** Supplied records follows **

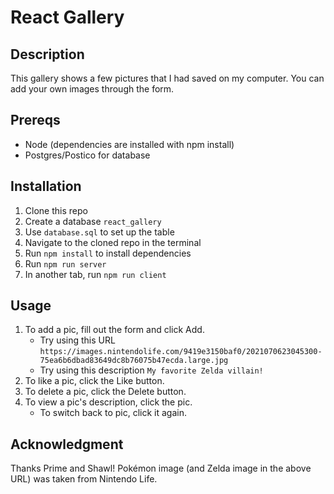 # React Gallery

## Description

This gallery shows a few pictures that I had saved on my computer. You can add your own images through the form.

## Prereqs

- Node (dependencies are installed with npm install)
- Postgres/Postico for database

## Installation

1. Clone this repo
2. Create a database `react_gallery`
3. Use `database.sql` to set up the table
4. Navigate to the cloned repo in the terminal
5. Run `npm install` to install dependencies
6. Run `npm run server`
7. In another tab, run `npm run client`

##  Usage

1. To add a pic, fill out the form and click Add.
    - Try using this URL `https://images.nintendolife.com/9419e3150baf0/2021070623045300-75ea6b6dbad83649dc8b76075b47ecda.large.jpg`
    - Try using this description `My favorite Zelda villain!`
2. To like a pic, click the Like button.
3. To delete a pic, click the Delete button.
4. To view a pic's description, click the pic.
    - To switch back to pic, click it again.
    
## Acknowledgment

Thanks Prime and Shawl! Pokémon image (and Zelda image in the above URL) was taken from Nintendo Life.


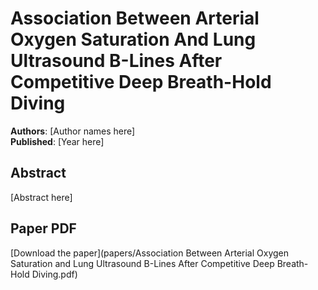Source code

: # Association Between Arterial Oxygen Saturation And Lung Ultrasound B-Lines After Competitive Deep Breath-Hold Diving

**Authors**: [Author names here]  
**Published**: [Year here]

## Abstract

[Abstract here]

## Paper PDF

[Download the paper](papers/Association Between Arterial Oxygen Saturation and Lung Ultrasound B-Lines After Competitive Deep Breath-Hold Diving.pdf)
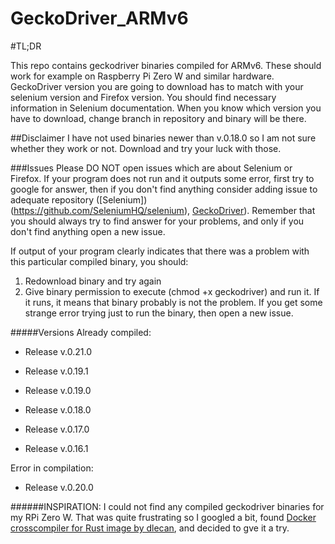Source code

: # GeckoDriver\_ARMv6

#TL;DR

This repo contains geckodriver binaries compiled for ARMv6. These should work for example on Raspberry Pi Zero W and similar hardware. GeckoDriver version you are going to download has to match with your selenium version and Firefox version. You should find necessary information in Selenium documentation. When you know which version you have to download, change branch in repository and binary will be there.

##Disclaimer
I have not used binaries newer than v.0.18.0 so I am not sure whether they work or not. Download and try your luck with those.

###Issues
Please DO NOT open issues which are about Selenium or Firefox. If your program does not run and it outputs some error, first try to google for answer, then if you don't find anything consider adding issue to adequate repository ([Selenium])(https://github.com/SeleniumHQ/selenium), [GeckoDriver](https://github.com/mozilla/geckodriver)). Remember that you should always try to find answer for your problems, and only if you don't find anything open a new issue.

If output of your program clearly indicates that there was a problem with this particular compiled binary, you should:

1. Redownload binary and try again
2. Give binary permission to execute (chmod +x geckodriver) and run it. If it runs, it means that binary probably is not the problem. If you get some strange error trying just to run the binary, then open a new issue.

#####Versions
Already compiled:

- Release v.0.21.0

- Release v.0.19.1

- Release v.0.19.0

- Release v.0.18.0

- Release v.0.17.0

- Release v.0.16.1

Error in compilation:

- Release v.0.20.0

######INSPIRATION:
I could not find any compiled geckodriver binaries for my RPi Zero W. That was quite frustrating so I googled a bit, found [Docker crosscompiler for Rust image by dlecan](https://github.com/dlecan/rust-crosscompiler-arm), and decided to gve it a try.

** End of Supplied records **

With the pictures removed, copy the data above word for word.

▶ [Completed exercise]
 # React Gallery

## Description

This gallery shows a few pictures that I had saved on my computer. You can add your own images through the form.

## Prereqs

- Node (dependencies are installed with npm install)
- Postgres/Postico for database

## Installation

1. Clone this repo
2. Create a database `react_gallery`
3. Use `database.sql` to set up the table
4. Navigate to the cloned repo in the terminal
5. Run `npm install` to install dependencies
6. Run `npm run server`
7. In another tab, run `npm run client`

##  Usage

1. To add a pic, fill out the form and click Add.
    - Try using this URL `https://images.nintendolife.com/9419e3150baf0/2021070623045300-75ea6b6dbad83649dc8b76075b47ecda.large.jpg`
    - Try using this description `My favorite Zelda villain!`
2. To like a pic, click the Like button.
3. To delete a pic, click the Delete button.
4. To view a pic's description, click the pic.
    - To switch back to pic, click it again.
    
## Acknowledgment

Thanks Prime and Shawl! Pokémon image (and Zelda image in the above URL) was taken from Nintendo Life.


Source code

: # Association Between Arterial Oxygen Saturation And Lung Ultrasound B-Lines After Competitive Deep Breath-Hold Diving

**Authors**: [Author names here]  
**Published**: [Year here]

## Abstract

[Abstract here]

## Paper PDF

[Download the paper](papers/Association Between Arterial Oxygen Saturation and Lung Ultrasound B-Lines After Competitive Deep Breath-Hold Diving.pdf)
Source code

: # GeckoDriver\_ARMv6

#TL;DR

This repo contains geckodriver binaries compiled for ARMv6. These should work for example on Raspberry Pi Zero W and similar hardware. GeckoDriver version you are going to download has to match with your selenium version and Firefox version. You should find necessary information in Selenium documentation. When you know which version you have to download, change branch in repository and binary will be there.

##Disclaimer
I have not used binaries newer than v.0.18.0 so I am not sure whether they work or not. Download and try your luck with those.

###Issues
Please DO NOT open issues which are about Selenium or Firefox. If your program does not run and it outputs some error, first try to google for answer, then if you don't find anything consider adding issue to adequate repository ([Selenium])(https://github.com/SeleniumHQ/selenium), [GeckoDriver](https://github.com/mozilla/geckodriver)). Remember that you should always try to find answer for your problems, and only if you don't find anything open a new issue.

If output of your program clearly indicates that there was a problem with this particular compiled binary, you should:

1. Redownload binary and try again
2. Give binary permission to execute (chmod +x geckodriver) and run it. If it runs, it means that binary probably is not the problem. If you get some strange error trying just to run the binary, then open a new issue.

#####Versions
Already compiled:

- Release v.0.21.0

- Release v.0.19.1

- Release v.0.19.0

- Release v.0.18.0

- Release v.0.17.0

- Release v.0.16.1

Error in compilation:

- Release v.0.20.0

######INSPIRATION:
I could not find any compiled geckodriver binaries for my RPi Zero W. That was quite frustrating so I googled a bit, found [Docker crosscompiler for Rust image by dlecan](https://github.com/dlecan/rust-crosscompiler-arm), and decided to gve it a try.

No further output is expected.